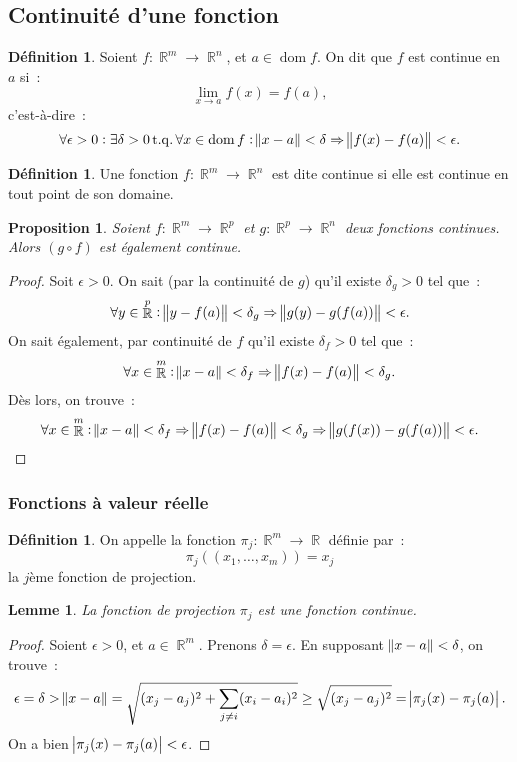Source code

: \documentclass{article}
\DeclareMathOperator{\dom}{dom}
\DeclareMathOperator{\R}{\mathbb R}
\DeclareMathOperator{\tq}{ t.q. }
\newtheorem{prp}[thm]{Proposition}
\newtheorem{lem}[thm]{Lemme}
\theoremstyle{definition}
\newtheorem{déf}[thm]{Définition}
\theoremstyle{remark}
\begin{document}
	\subsection{Continuité d'une fonction}
		\begin{déf} Soient $f : \R^m \to \R^n$, et $a \in \dom f$. On dit que $f$ est continue en $a$ si~:
		\[\lim_{x \to a}f(x) = f(a),\]
		c'est-à-dire~:
		\[\forall \epsilon > 0 : \exists \delta >0 \tq \forall x \in \dom f : \norm {x-a} < \delta \Rightarrow \norm {f(x)-f(a)} < \epsilon.\]
		\end{déf}

		\begin{déf} Une fonction $f : \R^m \to \R^n$ est dite continue si elle est continue en tout point de son domaine. \end{déf}

		\begin{prp} Soient $f : \R^m \to \R^p$ et $g : \R^p \to \R^n$ deux fonctions continues. Alors $(g \circ f)$ est également continue. \end{prp}

		\begin{proof} Soit $\epsilon > 0$. On sait (par la continuité de $g$) qu'il existe $\delta_g > 0$ tel que~:
		\[\forall y \in \R^p : \norm{y - f(a)} < \delta_g \Rightarrow \norm{g(y) - g(f(a))} < \epsilon.\]
		On sait également, par continuité de $f$ qu'il existe $\delta_f > 0$ tel que~:
		\[\forall x \in \R^m : \norm{x - a} < \delta_f \Rightarrow \norm{f(x)-f(a)} < \delta_g.\]
		Dès lors, on trouve~:
		\[\forall x \in \R^m : \norm{x-a} < \delta_f \Rightarrow \norm{f(x)-f(a)} < \delta_g \Rightarrow \norm{g(f(x)) - g(f(a))} < \epsilon.\]
		\end{proof}

		\subsubsection{Fonctions à valeur réelle}
		\begin{déf} On appelle la fonction $\pi_j : \R^m \to \R$ définie par~:
		\[\pi_j((x_1, \dotsc, x_m)) = x_j\]
		la $j$ème fonction de projection.
		\end{déf}

		\begin{lem} La fonction de projection $\pi_j$ est une fonction continue. \end{lem}

		\begin{proof} Soient $\epsilon > 0$, et $a \in \R^m$. Prenons $\delta = \epsilon$. En supposant $\norm{x-a} < \delta$, on trouve~:
		\[\epsilon = \delta > \norm{x-a} = \sqrt {(x_j-a_j)^2 + \sum_{j \neq i}(x_i-a_i)^2} \geq \sqrt {(x_j-a_j)^2} = \abs {\pi_j(x)-\pi_j(a)}.\]
		On a bien $\abs {\pi_j(x)-\pi_j(a)} < \epsilon$.
		\end{proof}
\end{document}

++++++++

■ PROBLEM TO WORK ON
Output a verbatim copy of all entries above; no pictures go in it.

■ SOLUTION FOR THIS TASK
Source code

: \documentclass{article}
\DeclareMathOperator{\dom}{dom}
\DeclareMathOperator{\R}{\mathbb R}
\DeclareMathOperator{\tq}{ t.q. }
\newtheorem{prp}[thm]{Proposition}
\newtheorem{lem}[thm]{Lemme}
\theoremstyle{definition}
\newtheorem{déf}[thm]{Définition}
\theoremstyle{remark}
\begin{document}
	\subsection{Continuité d'une fonction}
		\begin{déf} Soient $f : \R^m \to \R^n$, et $a \in \dom f$. On dit que $f$ est continue en $a$ si~:
		\[\lim_{x \to a}f(x) = f(a),\]
		c'est-à-dire~:
		\[\forall \epsilon > 0 : \exists \delta >0 \tq \forall x \in \dom f : \norm {x-a} < \delta \Rightarrow \norm {f(x)-f(a)} < \epsilon.\]
		\end{déf}

		\begin{déf} Une fonction $f : \R^m \to \R^n$ est dite continue si elle est continue en tout point de son domaine. \end{déf}

		\begin{prp} Soient $f : \R^m \to \R^p$ et $g : \R^p \to \R^n$ deux fonctions continues. Alors $(g \circ f)$ est également continue. \end{prp}

		\begin{proof} Soit $\epsilon > 0$. On sait (par la continuité de $g$) qu'il existe $\delta_g > 0$ tel que~:
		\[\forall y \in \R^p : \norm{y - f(a)} < \delta_g \Rightarrow \norm{g(y) - g(f(a))} < \epsilon.\]
		On sait également, par continuité de $f$ qu'il existe $\delta_f > 0$ tel que~:
		\[\forall x \in \R^m : \norm{x - a} < \delta_f \Rightarrow \norm{f(x)-f(a)} < \delta_g.\]
		Dès lors, on trouve~:
		\[\forall x \in \R^m : \norm{x-a} < \delta_f \Rightarrow \norm{f(x)-f(a)} < \delta_g \Rightarrow \norm{g(f(x)) - g(f(a))} < \epsilon.\]
		\end{proof}

		\subsubsection{Fonctions à valeur réelle}
		\begin{déf} On appelle la fonction $\pi_j : \R^m \to \R$ définie par~:
		\[\pi_j((x_1, \dotsc, x_m)) = x_j\]
		la $j$ème fonction de projection.
		\end{déf}

		\begin{lem} La fonction de projection $\pi_j$ est une fonction continue. \end{lem}

		\begin{proof} Soient $\epsilon > 0$, et $a \in \R^m$. Prenons $\delta = \epsilon$. En supposant $\norm{x-a} < \delta$, on trouve~:
		\[\epsilon = \delta > \norm{x-a} = \sqrt {(x_j-a_j)^2 + \sum_{j \neq i}(x_i-a_i)^2} \geq \sqrt {(x_j-a_j)^2} = \abs {\pi_j(x)-\pi_j(a)}.\]
		On a bien $\abs {\pi_j(x)-\pi_j(a)} < \epsilon$.
		\end{proof}
\end{document}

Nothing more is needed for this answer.